Data records

++++++++++

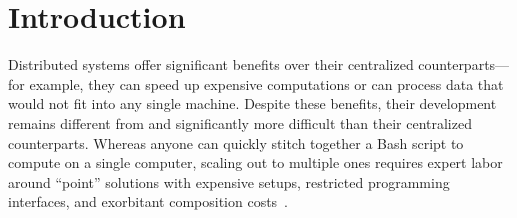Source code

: \documentclass[sigplan,10pt,review,anonymous]{acmart}
\begin{document}




\maketitle


\section{Introduction}
\label{intro}

% 

Distributed systems offer significant benefits over their centralized counterparts---for example, they can speed up expensive computations or can process data that would not fit into any single machine.
Despite these benefits, their development remains different from and significantly more difficult than their centralized counterparts.
Whereas anyone can quickly stitch together a Bash script to compute on a single computer, 
   scaling out to multiple ones requires expert labor around ``point'' solutions with expensive setups, restricted programming interfaces, and exorbitant composition costs~\cite{taurus:14, dios:13, andromeda:15, pywren:17, futuredata:18, nefele:18}.
\end{document}
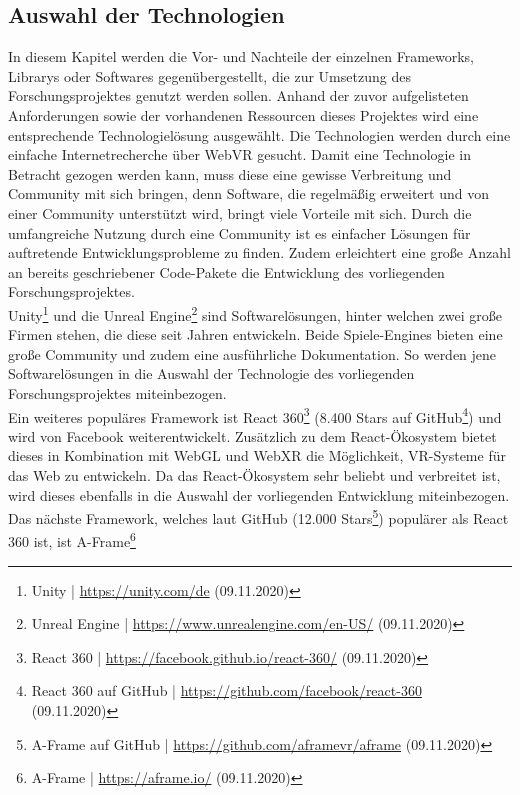 \documentclass[a4paper,12pt,oneside]{article}
\begin{document}
    \subsection{Auswahl der Technologien}
      In diesem Kapitel werden die Vor- und Nachteile der einzelnen Frameworks, Librarys
      oder Softwares gegenübergestellt, die zur Umsetzung des Forschungsprojektes genutzt
      werden sollen. Anhand der zuvor aufgelisteten Anforderungen sowie der vorhandenen
      Ressourcen dieses Projektes wird eine entsprechende Technologielösung 
      ausgewählt.
      Die Technologien werden durch eine einfache Internetrecherche über WebVR gesucht.
      Damit eine Technologie in Betracht gezogen werden kann, muss diese eine gewisse
      Verbreitung und Community mit sich bringen, denn Software, die regelmäßig erweitert
      und von einer Community unterstützt wird, bringt viele Vorteile mit sich. 
      Durch die umfangreiche Nutzung durch eine Community ist es einfacher Lösungen
      für auftretende Entwicklungsprobleme zu finden. Zudem erleichtert eine große
      Anzahl an bereits geschriebener Code-Pakete die Entwicklung des vorliegenden 
      Forschungsprojektes. \\
      Unity\footnote{Unity | \url{https://unity.com/de} (09.11.2020)} und die 
      Unreal Engine\footnote{Unreal Engine | \url{https://www.unrealengine.com/en-US/} (09.11.2020)} 
      sind Softwarelösungen, hinter welchen zwei große
      Firmen stehen, die diese seit Jahren entwickeln. Beide Spiele-Engines bieten eine
      große Community und zudem eine ausführliche Dokumentation.
      So werden jene Softwarelösungen in die Auswahl der Technologie des vorliegenden
      Forschungsprojektes miteinbezogen. \\
      Ein weiteres populäres Framework ist React 360\footnote{React 360 | \url{https://facebook.github.io/react-360/} (09.11.2020)}
      (8.400 Stars auf GitHub\footnote{React 360 auf GitHub | \url{https://github.com/facebook/react-360} (09.11.2020)})
      und wird von Facebook weiterentwickelt. 
      Zusätzlich zu dem React-Ökosystem bietet dieses in Kombination mit WebGL und WebXR
      die Möglichkeit, VR-Systeme für das Web zu entwickeln.      
      Da das React-Ökosystem sehr beliebt und verbreitet
      ist, wird dieses ebenfalls in die Auswahl der vorliegenden 
      Entwicklung miteinbezogen.\\
      Das nächste Framework, welches laut GitHub (12.000 Stars\footnote{A-Frame auf GitHub | \url{https://github.com/aframevr/aframe} (09.11.2020)}) 
      populärer als React 360 ist, ist A-Frame\footnote{A-Frame | \url{https://aframe.io/} (09.11.2020)}
\end{document}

++++++++++

> WHAT THIS TASK INVOLVES:
Restate the data word for word while omitting each picture.

> TASK RESULT:
Source code

: \documentclass[sigplan,10pt,review,anonymous]{acmart}
\begin{document}




\maketitle


\section{Introduction}
\label{intro}

% 

Distributed systems offer significant benefits over their centralized counterparts---for example, they can speed up expensive computations or can process data that would not fit into any single machine.
Despite these benefits, their development remains different from and significantly more difficult than their centralized counterparts.
Whereas anyone can quickly stitch together a Bash script to compute on a single computer, 
   scaling out to multiple ones requires expert labor around ``point'' solutions with expensive setups, restricted programming interfaces, and exorbitant composition costs~\cite{taurus:14, dios:13, andromeda:15, pywren:17, futuredata:18, nefele:18}.
\end{document}
 \documentclass[a4paper,12pt,oneside]{article}
\begin{document}
    \subsection{Auswahl der Technologien}
      In diesem Kapitel werden die Vor- und Nachteile der einzelnen Frameworks, Librarys
      oder Softwares gegenübergestellt, die zur Umsetzung des Forschungsprojektes genutzt
      werden sollen. Anhand der zuvor aufgelisteten Anforderungen sowie der vorhandenen
      Ressourcen dieses Projektes wird eine entsprechende Technologielösung 
      ausgewählt.
      Die Technologien werden durch eine einfache Internetrecherche über WebVR gesucht.
      Damit eine Technologie in Betracht gezogen werden kann, muss diese eine gewisse
      Verbreitung und Community mit sich bringen, denn Software, die regelmäßig erweitert
      und von einer Community unterstützt wird, bringt viele Vorteile mit sich. 
      Durch die umfangreiche Nutzung durch eine Community ist es einfacher Lösungen
      für auftretende Entwicklungsprobleme zu finden. Zudem erleichtert eine große
      Anzahl an bereits geschriebener Code-Pakete die Entwicklung des vorliegenden 
      Forschungsprojektes. \\
      Unity\footnote{Unity | \url{https://unity.com/de} (09.11.2020)} und die 
      Unreal Engine\footnote{Unreal Engine | \url{https://www.unrealengine.com/en-US/} (09.11.2020)} 
      sind Softwarelösungen, hinter welchen zwei große
      Firmen stehen, die diese seit Jahren entwickeln. Beide Spiele-Engines bieten eine
      große Community und zudem eine ausführliche Dokumentation.
      So werden jene Softwarelösungen in die Auswahl der Technologie des vorliegenden
      Forschungsprojektes miteinbezogen. \\
      Ein weiteres populäres Framework ist React 360\footnote{React 360 | \url{https://facebook.github.io/react-360/} (09.11.2020)}
      (8.400 Stars auf GitHub\footnote{React 360 auf GitHub | \url{https://github.com/facebook/react-360} (09.11.2020)})
      und wird von Facebook weiterentwickelt. 
      Zusätzlich zu dem React-Ökosystem bietet dieses in Kombination mit WebGL und WebXR
      die Möglichkeit, VR-Systeme für das Web zu entwickeln.      
      Da das React-Ökosystem sehr beliebt und verbreitet
      ist, wird dieses ebenfalls in die Auswahl der vorliegenden 
      Entwicklung miteinbezogen.\\
      Das nächste Framework, welches laut GitHub (12.000 Stars\footnote{A-Frame auf GitHub | \url{https://github.com/aframevr/aframe} (09.11.2020)}) 
      populärer als React 360 ist, ist A-Frame\footnote{A-Frame | \url{https://aframe.io/} (09.11.2020)}
\end{document}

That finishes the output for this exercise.